Logo relaciono a observação do nosso acadêmico com a atual crise da leitura, hoje uma das grandes preocupações de quem trabalha em mídia impressa. E imagino em voz alta o que esses escritores-palestrantes devem pensar:
– Já que ninguém nos lê, que pelo menos nos ouçam.
Claro que exagero. Algumas pessoas continuam lendo livros e jornais, sim, embora sem a voracidade de outros tempos. O tempo, exatamente ele, é o grande vilão dessa história de desencanto.
Quem ainda consegue separar uma ou duas horas de seu dia para mergulhar nas páginas de um romance? Descartadas as exceções, que sempre as temos, inclusive aquelas que provavelmente me xingarão por generalizar, são cada vez mais raras as pessoas que trocam o biguebróder ou o computador pela literatura.
Se a televisão já fez muita gente tirar a estante de livros da sala, as novas gerações e suas maquininhas digitais parecem estar preparando o epitáfio do texto impresso.

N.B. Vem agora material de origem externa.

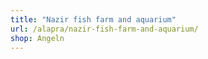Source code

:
 ```yaml
---
title: "Nazir fish farm and aquarium"
url: /alapra/nazir-fish-farm-and-aquarium/
shop: Angeln
---
```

Com um máximo de 140 caracteres, pois mais do que isso já fica cansativo.
O que me preocupa é exatamente isso: a cultura da superficialidade. Outro dia fiquei duplamente triste quando li a notícia da morte de José Mindlin, o mais célebre bibliófilo brasileiro. Bibliófilo, não é preciso googlar, é um apaixonado por livros.
Pois bem, além da consternação pelo desembarque do nosso planeta de um passageiro tão simpático, fiquei pensando na solidão de uma biblioteca com milhares de volumes arrecadados ao longo de uma vida.
Quem irá visitá-los? Quem irá folheá-los, acariciar suas lombadas, percorrer seus índices à procura do capítulo mais interessante ou identificar nas dedicatórias os amores do autor? Talvez os livros de Mindlin, mesmo os doados, tenham ficado irremediavelmente órfãos.
E a seus autores não restará outra alternativa a não ser falar sobre suas obras, exibi-las em palestras, gritá-las em praça pública como se fossem mascates das letras. Alguém haverá de ouvir este grito desesperado:
– Me leia!
Para isso, o mínimo que se exige é uma boa forma física – como ensina o imaginoso autor do Manual da Paixão Solitária, que não é exatamente a literatura.